We saw this old Mexican man with a shotgun standing below the rocks. He was shouting. I couldn't understand what he was saying, but I went down with a couple of the other guys. Our group's leader tried to explain what we were doing and why. The old man didn't want to hear it.

"You people are trespassin' on my land. I want you off them damn rocks now."

No one wanted to argue with a man with a gun, and the leader of our expedition shouted to everybody to come down off the rocks and go back to other side of the boundary that had been pointed out to us. People started to come down, reluctantly, and in the meantime I tried to engage the old man in small talk.

"How come you don't like folks looking at that rock art?"

"All these damn people talkin' about art and Indians and crap come in here and tear down my fences and trample my crops."

I looked out across his fields, which had not been plowed or cultivated in several years, or so it appeared. Drifts of dry tumbleweed had piled up against the side of his eroding adobe house.

"What do you grow?" I asked.

"Everything" he said. "Alfalfa. Chiles. Onions."

"OK" I said, "what would you say to letting some of us in some day when you're home, a small group of us, and you can watch and make sure nobody goes where they shouldn't?"

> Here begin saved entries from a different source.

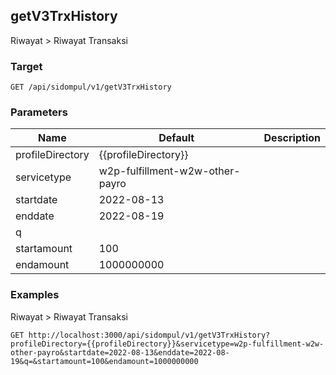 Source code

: ## getV3TrxHistory
Riwayat &gt; Riwayat Transaksi

### Target
```
GET /api/sidompul/v1/getV3TrxHistory
```

### Parameters
Name | Default | Description
--- | --- | ---
profileDirectory|{{profileDirectory}}|
servicetype|w2p-fulfillment-w2w-other-payro|
startdate|2022-08-13|
enddate|2022-08-19|
q||
startamount|100|
endamount|1000000000|



### Examples
Riwayat &gt; Riwayat Transaksi
```
GET http://localhost:3000/api/sidompul/v1/getV3TrxHistory?profileDirectory={{profileDirectory}}&servicetype=w2p-fulfillment-w2w-other-payro&startdate=2022-08-13&enddate=2022-08-19&q=&startamount=100&endamount=1000000000
```

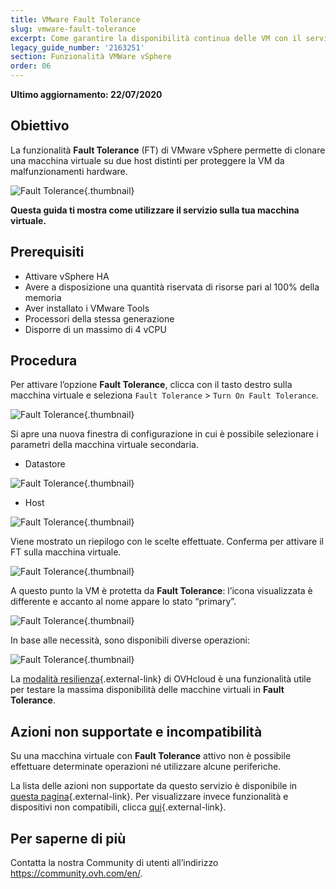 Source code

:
 ```yaml
---
title: VMware Fault Tolerance
slug: vmware-fault-tolerance
excerpt: Come garantire la disponibilità continua delle VM con il servizio Fault Tolerance
legacy_guide_number: '2163251'
section: Funzionalità VMWare vSphere
order: 06
---
```


**Ultimo aggiornamento: 22/07/2020**

## Obiettivo

La funzionalità **Fault Tolerance** (FT) di VMware vSphere permette di clonare una macchina virtuale su due host distinti per proteggere la VM da malfunzionamenti hardware.

![Fault Tolerance](images/FT10v2.gif){.thumbnail}

**Questa guida ti mostra come utilizzare il servizio sulla tua macchina virtuale.**

## Prerequisiti

- Attivare vSphere HA
- Avere a disposizione una quantità riservata di risorse pari al 100% della memoria
- Aver installato i VMware Tools
- Processori della stessa generazione
- Disporre di un massimo di 4 vCPU

## Procedura 


Per attivare l’opzione **Fault Tolerance**, clicca con il tasto destro sulla macchina virtuale e seleziona `Fault Tolerance` > `Turn On Fault Tolerance`.

![Fault Tolerance](images/FT.png){.thumbnail}

Si apre una nuova finestra di configurazione in cui è possibile selezionare i parametri della macchina virtuale secondaria.

- Datastore

![Fault Tolerance](images/FT1.png){.thumbnail}

- Host 

![Fault Tolerance](images/FT2.png){.thumbnail}

Viene mostrato un riepilogo con le scelte effettuate. Conferma per attivare il FT sulla macchina virtuale.

![Fault Tolerance](images/FT3.png){.thumbnail}

A questo punto la VM è protetta da **Fault Tolerance**\: l’icona visualizzata è differente e accanto al nome appare lo stato “primary”.

![Fault Tolerance](images/FT4.png){.thumbnail}

In base alle necessità, sono disponibili diverse operazioni:

![Fault Tolerance](images/FT5.png){.thumbnail}

La [modalità resilienza](https://docs.ovh.com/it/private-cloud/modalita-resilienza/){.external-link} di OVHcloud è una funzionalità utile per testare la massima disponibilità delle macchine virtuali in **Fault Tolerance**.

## Azioni non supportate e incompatibilità

Su una macchina virtuale con **Fault Tolerance** attivo non è possibile effettuare determinate operazioni né utilizzare alcune periferiche.

La lista delle azioni non supportate da questo servizio è disponibile in [questa pagina](https://docs.vmware.com/en/VMware-vSphere/6.7/com.vmware.vsphere.avail.doc/GUID-F5264795-11DA-4242-B774-8C3450997033.html){.external-link}. Per visualizzare invece funzionalità e dispositivi non compatibili, clicca [qui](https://docs.vmware.com/en/VMware-vSphere/6.7/com.vmware.vsphere.avail.doc/GUID-C1749AD4-70E2-406C-864C-719F54BF1BC1.html){.external-link}.

## Per saperne di più

Contatta la nostra Community di utenti all’indirizzo <https://community.ovh.com/en/>.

He eyed me with contempt. "Hijueputa! " he said, either of me or the proposal. "I'm always home," he said, "but I ain't lettin' nobody in. And as for that damn so-called art," he said, and spat, "them signs on the rock was put there for bad luck." He paused. "Signs of the Devil, to guard what's there. You know, some people think part of Montezuma's royal treasure is buried back in those rocks. I'm too old to find it. But I ain't lettin' no treasure hunters or for that matter no bunch of so-called archaeologists hunt around. In fact you're lucky I didn't call the sheriff. Just last year a had a couple of foreigners arrested. Man and a woman. Claimed they come all the way from France to take pictures of those goddamn bad-luck signs on the rock, but there ain't nobody in his right mind would believe a story like that. They must have thought I was some kind of fool."

Far as I know nobody ever got to take pictures of the old man's bad luck signs.

signs of the Devil
Kay drawing some hard-to-see signs of the Devil. Often the eye can see them more clearly than a camera can.